One of the most important decisions that corporate counsel must make in any case is whether to file a motion to dismiss. While a motion can put an early end to the case, it can also prompt a judge to make damaging pronouncements about the law, without the benefit of a fully developed factual record.

Until now, a defendant who moved to dismiss faced an uphill battle. Federal courts routinely held that a complaint was sufficient, as long as it provided the defendant with fair notice of the plaintiff's claims. Most courts followed the 'accepted rule' that a complaint should not be dismissed 'unless it appears beyond doubt that the plaintiff can prove no set of facts in support of his claim which would entitle him to relief.' Conley v. Gibson, 355 U.S. 41, 45-6 (1957). The courts preferred to use discovery, not the pleadings, to weed out frivolous claims. The results were often frustrating for defendants. Armed with almost no facts, a plaintiff could file a complaint, defeat a motion to dismiss, and then go on a protracted and expensive fishing expedition.
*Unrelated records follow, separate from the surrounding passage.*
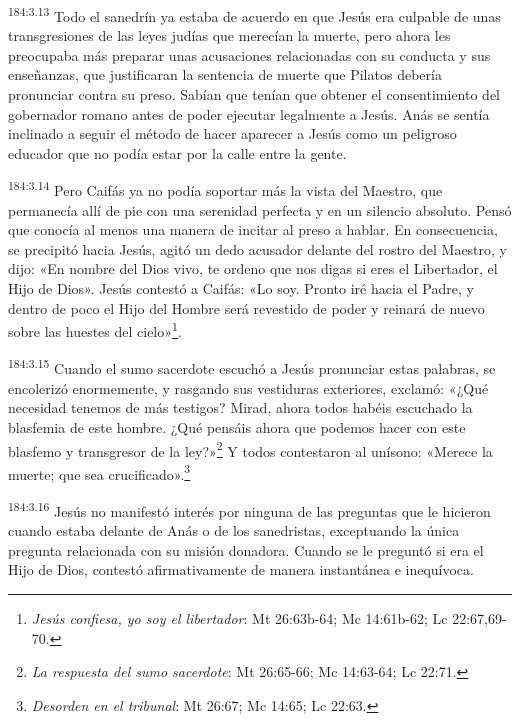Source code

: \par 
\textsuperscript{184:3.13} Todo el sanedrín ya estaba de acuerdo en que Jesús era culpable de unas transgresiones de las leyes judías que merecían la muerte, pero ahora les preocupaba más preparar unas acusaciones relacionadas con su conducta y sus enseñanzas, que justificaran la sentencia de muerte que Pilatos debería pronunciar contra su preso. Sabían que tenían que obtener el consentimiento del gobernador romano antes de poder ejecutar legalmente a Jesús. Anás se sentía inclinado a seguir el método de hacer aparecer a Jesús como un peligroso educador que no podía estar por la calle entre la gente.

\par 
\textsuperscript{184:3.14} Pero Caifás ya no podía soportar más la vista del Maestro, que permanecía allí de pie con una serenidad perfecta y en un silencio absoluto. Pensó que conocía al menos una manera de incitar al preso a hablar. En consecuencia, se precipitó hacia Jesús, agitó un dedo acusador delante del rostro del Maestro, y dijo: «En nombre del Dios vivo, te ordeno que nos digas si eres el Libertador, el Hijo de Dios». Jesús contestó a Caifás: «Lo soy. Pronto iré hacia el Padre, y dentro de poco el Hijo del Hombre será revestido de poder y reinará de nuevo sobre las huestes del cielo»\footnote{\textit{Jesús confiesa, yo soy el libertador}: Mt 26:63b-64; Mc 14:61b-62; Lc 22:67,69-70.}.

\par 
\textsuperscript{184:3.15} Cuando el sumo sacerdote escuchó a Jesús pronunciar estas palabras, se encolerizó enormemente, y rasgando sus vestiduras exteriores, exclamó: «¿Qué necesidad tenemos de más testigos? Mirad, ahora todos habéis escuchado la blasfemia de este hombre. ¿Qué pensáis ahora que podemos hacer con este blasfemo y transgresor de la ley?»\footnote{\textit{La respuesta del sumo sacerdote}: Mt 26:65-66; Mc 14:63-64; Lc 22:71.} Y todos contestaron al unísono: «Merece la muerte; que sea crucificado».\footnote{\textit{Desorden en el tribunal}: Mt 26:67; Mc 14:65; Lc 22:63.}

\par 
\textsuperscript{184:3.16} Jesús no manifestó interés por ninguna de las preguntas que le hicieron cuando estaba delante de Anás o de los sanedristas, exceptuando la única pregunta relacionada con su misión donadora. Cuando se le preguntó si era el Hijo de Dios, contestó afirmativamente de manera instantánea e inequívoca.

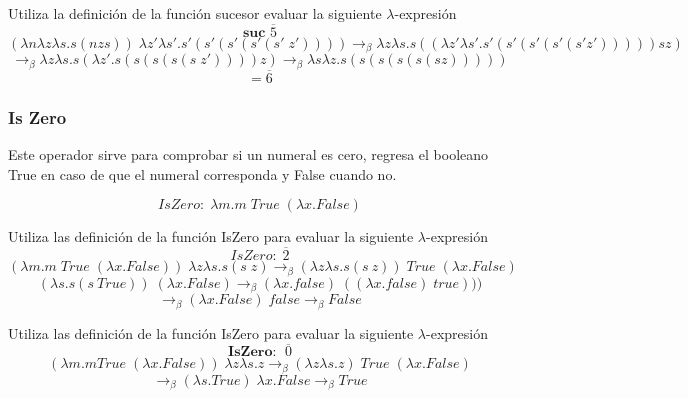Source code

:         \begin{exercise}
            Utiliza la definición de la función sucesor evaluar la siguiente  $\lambda$-expresión
            \[
                \textbf{suc } \overline{5}
            \]
            \[
                (\lambda n\lambda z\lambda s.s(n z s) ) \; \lambda z'\lambda s'.s'(s'(s'(s'(s' \; z')))) \rightarrow_\beta \lambda z\lambda s.s((\lambda z'\lambda s'.s'(s'(s'(s'(s'z'))))) s z)
            \]
            \[
                \rightarrow_\beta \lambda z\lambda s.s(\lambda z'.s(s(s(s(s\;z')))) z) \rightarrow_\beta \lambda s\lambda z.s(s(s(s(s(sz)))))
            \]
            \[
                = \overline{6}
            \]
        \end{exercise}

        \subsubsection{Is Zero}
        Este operador sirve para comprobar si un numeral es cero, regresa el booleano True en caso de que el numeral corresponda y False cuando no.\\
        \begin{definition}
            $$IsZero:  \; \lambda m. m\;True \;(\lambda x.False)$$
        \end{definition}

        \begin{exercise}
            Utiliza las definición de la función IsZero para evaluar la siguiente $\lambda$-expresión
            \[
                IsZero:  \; \overline{2}
            \]
            \[
                (\lambda m. m\;True \;(\lambda x.False)) \; \lambda z\lambda s.s(s\;z) \rightarrow_\beta (\lambda z\lambda s.s(s\:z)) \; True \; (\lambda x.False) 
            \]
            \[
                (\lambda s.s(s\: True)) \; (\lambda x.False) \rightarrow_\beta  (\lambda x.false) \; ((\lambda x.false) \; true)))
            \]
            \[
                 \rightarrow_\beta  (\lambda x.False) \; false \rightarrow_\beta False
            \]

        \end{exercise}

        \begin{exercise}
            Utiliza las definición de la función IsZero para evaluar la siguiente $\lambda$-expresión
            \[
                \textbf{IsZero: } \; \overline{0}
            \]
            \[
                (\lambda m. mTrue \; (\lambda x.False)) \; \lambda z\lambda s.z \rightarrow_\beta (\lambda z\lambda s.z) \; True \; (\lambda x.False)
            \]
            \[
                \rightarrow_\beta (\lambda s.True) \; \lambda x.False \rightarrow_\beta True
            \]
        \end{exercise}
        

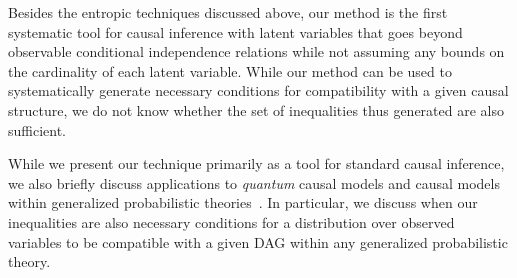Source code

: Besides the entropic techniques discussed above, our method is the first systematic tool for causal inference with latent variables that goes beyond observable conditional independence relations while not assuming any bounds on the cardinality of each latent variable. While our method can be used to systematically generate necessary conditions for compatibility with a given causal structure, we do not know whether the set of inequalities thus generated are also sufficient.  



While we present our technique primarily as a tool for standard causal inference, we also briefly discuss applications to {\em quantum} causal models and causal models within generalized probabilistic theories~\cite{fritz2012bell,pusey2014gdag,chaves2014informationinference,BeyondBellII}.  In particular, we discuss when our inequalities are also necessary conditions for a distribution over observed variables to be compatible with a given DAG within any generalized probabilistic theory. 




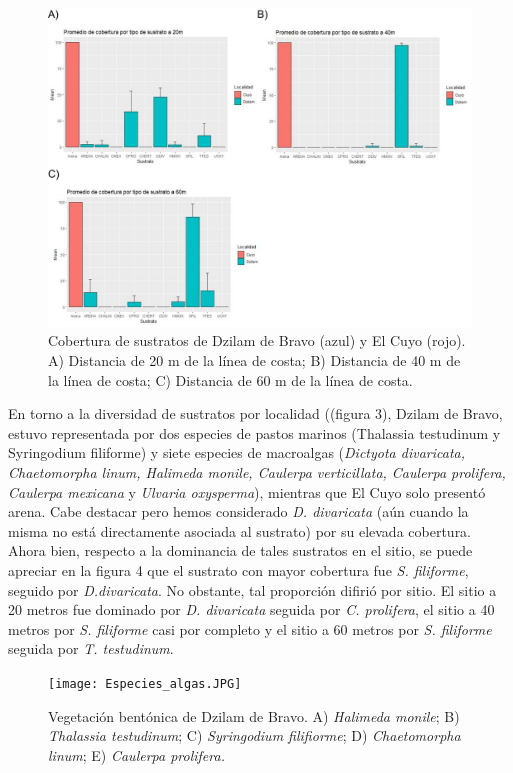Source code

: \documentclass[
  authoryear,
  preprint,
  3p,
  twocolumn]{elsarticle}
\begin{document}
\begin{figure}

{\centering \includegraphics{Promedio_sustratos.JPG}

}

\caption{Cobertura de sustratos de Dzilam de Bravo (azul) y El Cuyo
(rojo). A) Distancia de 20 m de la línea de costa; B) Distancia de 40 m
de la línea de costa; C) Distancia de 60 m de la línea de costa.}

\end{figure}

En torno a la diversidad de sustratos por localidad ((figura 3), Dzilam
de Bravo, estuvo representada por dos especies de pastos marinos
(Thalassia testudinum y Syringodium filiforme) y siete especies de
macroalgas (\emph{Dictyota divaricata, Chaetomorpha linum, Halimeda
monile, Caulerpa verticillata, Caulerpa prolifera, Caulerpa mexicana} y
\emph{Ulvaria oxysperma}), mientras que El Cuyo solo presentó arena.
Cabe destacar pero hemos considerado \emph{D. divaricata} (aún cuando la
misma no está directamente asociada al sustrato) por su elevada
cobertura. Ahora bien, respecto a la dominancia de tales sustratos en el
sitio, se puede apreciar en la figura 4 que el sustrato con mayor
cobertura fue \emph{S. filiforme}, seguido por \emph{D.divaricata}. No
obstante, tal proporción difirió por sitio. El sitio a 20 metros fue
dominado por \emph{D. divaricata} seguida por \emph{C. prolifera}, el
sitio a 40 metros por \emph{S. filiforme} casi por completo y el sitio a
60 metros por \emph{S. filiforme} seguida por \emph{T. testudinum}.

\begin{figure}

{\centering \texttt{[image: Especies\_algas.JPG]}

}

\caption{Vegetación bentónica de Dzilam de Bravo. A) \emph{Halimeda
monile}; B) \emph{Thalassia testudinum}; C) \emph{Syringodium
filifiorme}; D) \emph{Chaetomorpha linum}; E) \emph{Caulerpa
prolifera.}}

\end{figure}
\end{document}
All of this began to change last year, when the United States Supreme Court decided Bell Atlantic v. Twombly, 127 S. Ct. 1955 (2007). Bell Atlantic was a class action alleging an unlawful conspiracy under the antitrust laws. The plaintiffs, subscribers of local telephone and high speed internet services, alleged that the Regional Bell Operating Companies or 'Baby Bells' conspired to restrain trade in two ways: 1) they engaged in parallel conduct intended to prevent independent carriers from competing effectively; and 2) they agreed not to compete with one another. The United States District Court for the Southern District of New York dismissed the complaint, holding that the plaintiffs had failed to plead facts suggesting a conspiracy, but the Second Circuit reversed.